• Work to complete
Each entry below needs to be copied exactly, with nothing dropped.

◆ ◆ ◆

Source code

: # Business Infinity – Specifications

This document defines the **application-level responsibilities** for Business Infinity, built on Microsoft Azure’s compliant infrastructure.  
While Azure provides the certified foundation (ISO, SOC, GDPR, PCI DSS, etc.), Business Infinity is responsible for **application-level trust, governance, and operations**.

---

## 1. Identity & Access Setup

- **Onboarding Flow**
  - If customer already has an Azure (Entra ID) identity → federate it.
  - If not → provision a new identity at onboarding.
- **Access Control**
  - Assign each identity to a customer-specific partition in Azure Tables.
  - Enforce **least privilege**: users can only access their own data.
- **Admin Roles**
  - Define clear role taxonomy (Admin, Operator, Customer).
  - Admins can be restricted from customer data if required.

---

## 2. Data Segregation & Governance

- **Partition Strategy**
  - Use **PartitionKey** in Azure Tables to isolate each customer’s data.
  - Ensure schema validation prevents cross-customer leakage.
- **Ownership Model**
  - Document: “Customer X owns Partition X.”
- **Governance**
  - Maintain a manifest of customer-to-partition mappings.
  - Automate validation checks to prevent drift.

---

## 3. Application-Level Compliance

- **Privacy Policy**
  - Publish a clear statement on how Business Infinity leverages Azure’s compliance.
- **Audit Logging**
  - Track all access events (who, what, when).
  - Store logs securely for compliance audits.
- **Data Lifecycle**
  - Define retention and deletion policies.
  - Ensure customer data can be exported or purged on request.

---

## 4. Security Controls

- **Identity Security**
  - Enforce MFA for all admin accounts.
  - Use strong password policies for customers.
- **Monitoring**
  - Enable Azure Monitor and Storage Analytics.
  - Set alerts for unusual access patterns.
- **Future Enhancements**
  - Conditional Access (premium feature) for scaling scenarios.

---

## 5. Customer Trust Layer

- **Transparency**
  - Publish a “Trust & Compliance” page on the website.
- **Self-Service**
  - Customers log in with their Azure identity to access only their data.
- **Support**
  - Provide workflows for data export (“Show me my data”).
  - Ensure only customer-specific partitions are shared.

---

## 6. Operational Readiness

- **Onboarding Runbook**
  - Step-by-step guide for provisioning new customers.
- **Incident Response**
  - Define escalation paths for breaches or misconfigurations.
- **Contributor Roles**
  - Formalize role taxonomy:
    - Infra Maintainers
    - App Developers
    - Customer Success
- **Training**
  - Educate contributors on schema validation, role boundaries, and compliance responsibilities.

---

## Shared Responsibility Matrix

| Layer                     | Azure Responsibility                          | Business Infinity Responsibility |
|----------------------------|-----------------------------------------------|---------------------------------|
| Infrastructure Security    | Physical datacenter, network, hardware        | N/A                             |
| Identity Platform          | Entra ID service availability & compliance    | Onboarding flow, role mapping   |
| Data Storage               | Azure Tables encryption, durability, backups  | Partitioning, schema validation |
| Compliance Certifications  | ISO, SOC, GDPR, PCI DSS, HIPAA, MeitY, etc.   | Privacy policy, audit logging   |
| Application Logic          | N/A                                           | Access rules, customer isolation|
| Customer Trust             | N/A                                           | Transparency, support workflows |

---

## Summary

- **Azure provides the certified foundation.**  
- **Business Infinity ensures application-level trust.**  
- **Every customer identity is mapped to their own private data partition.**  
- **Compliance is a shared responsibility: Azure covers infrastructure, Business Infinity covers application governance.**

◆ ◆ ◆

• Exercise answer
Source code

: # Business Infinity – Specifications

This document defines the **application-level responsibilities** for Business Infinity, built on Microsoft Azure’s compliant infrastructure.  
While Azure provides the certified foundation (ISO, SOC, GDPR, PCI DSS, etc.), Business Infinity is responsible for **application-level trust, governance, and operations**.

---

## 1. Identity & Access Setup

- **Onboarding Flow**
  - If customer already has an Azure (Entra ID) identity → federate it.
  - If not → provision a new identity at onboarding.
- **Access Control**
  - Assign each identity to a customer-specific partition in Azure Tables.
  - Enforce **least privilege**: users can only access their own data.
- **Admin Roles**
  - Define clear role taxonomy (Admin, Operator, Customer).
  - Admins can be restricted from customer data if required.

---

## 2. Data Segregation & Governance

- **Partition Strategy**
  - Use **PartitionKey** in Azure Tables to isolate each customer’s data.
  - Ensure schema validation prevents cross-customer leakage.
- **Ownership Model**
  - Document: “Customer X owns Partition X.”
- **Governance**
  - Maintain a manifest of customer-to-partition mappings.
  - Automate validation checks to prevent drift.

---

## 3. Application-Level Compliance

- **Privacy Policy**
  - Publish a clear statement on how Business Infinity leverages Azure’s compliance.
- **Audit Logging**
  - Track all access events (who, what, when).
  - Store logs securely for compliance audits.
- **Data Lifecycle**
  - Define retention and deletion policies.
  - Ensure customer data can be exported or purged on request.

---

## 4. Security Controls

- **Identity Security**
  - Enforce MFA for all admin accounts.
  - Use strong password policies for customers.
- **Monitoring**
  - Enable Azure Monitor and Storage Analytics.
  - Set alerts for unusual access patterns.
- **Future Enhancements**
  - Conditional Access (premium feature) for scaling scenarios.

---

## 5. Customer Trust Layer

- **Transparency**
  - Publish a “Trust & Compliance” page on the website.
- **Self-Service**
  - Customers log in with their Azure identity to access only their data.
- **Support**
  - Provide workflows for data export (“Show me my data”).
  - Ensure only customer-specific partitions are shared.

---

## 6. Operational Readiness

- **Onboarding Runbook**
  - Step-by-step guide for provisioning new customers.
- **Incident Response**
  - Define escalation paths for breaches or misconfigurations.
- **Contributor Roles**
  - Formalize role taxonomy:
    - Infra Maintainers
    - App Developers
    - Customer Success
- **Training**
  - Educate contributors on schema validation, role boundaries, and compliance responsibilities.

---

## Shared Responsibility Matrix

| Layer                     | Azure Responsibility                          | Business Infinity Responsibility |
|----------------------------|-----------------------------------------------|---------------------------------|
| Infrastructure Security    | Physical datacenter, network, hardware        | N/A                             |
| Identity Platform          | Entra ID service availability & compliance    | Onboarding flow, role mapping   |
| Data Storage               | Azure Tables encryption, durability, backups  | Partitioning, schema validation |
| Compliance Certifications  | ISO, SOC, GDPR, PCI DSS, HIPAA, MeitY, etc.   | Privacy policy, audit logging   |
| Application Logic          | N/A                                           | Access rules, customer isolation|
| Customer Trust             | N/A                                           | Transparency, support workflows |

---

## Summary

- **Azure provides the certified foundation.**  
- **Business Infinity ensures application-level trust.**  
- **Every customer identity is mapped to their own private data partition.**  
- **Compliance is a shared responsibility: Azure covers infrastructure, Business Infinity covers application governance.**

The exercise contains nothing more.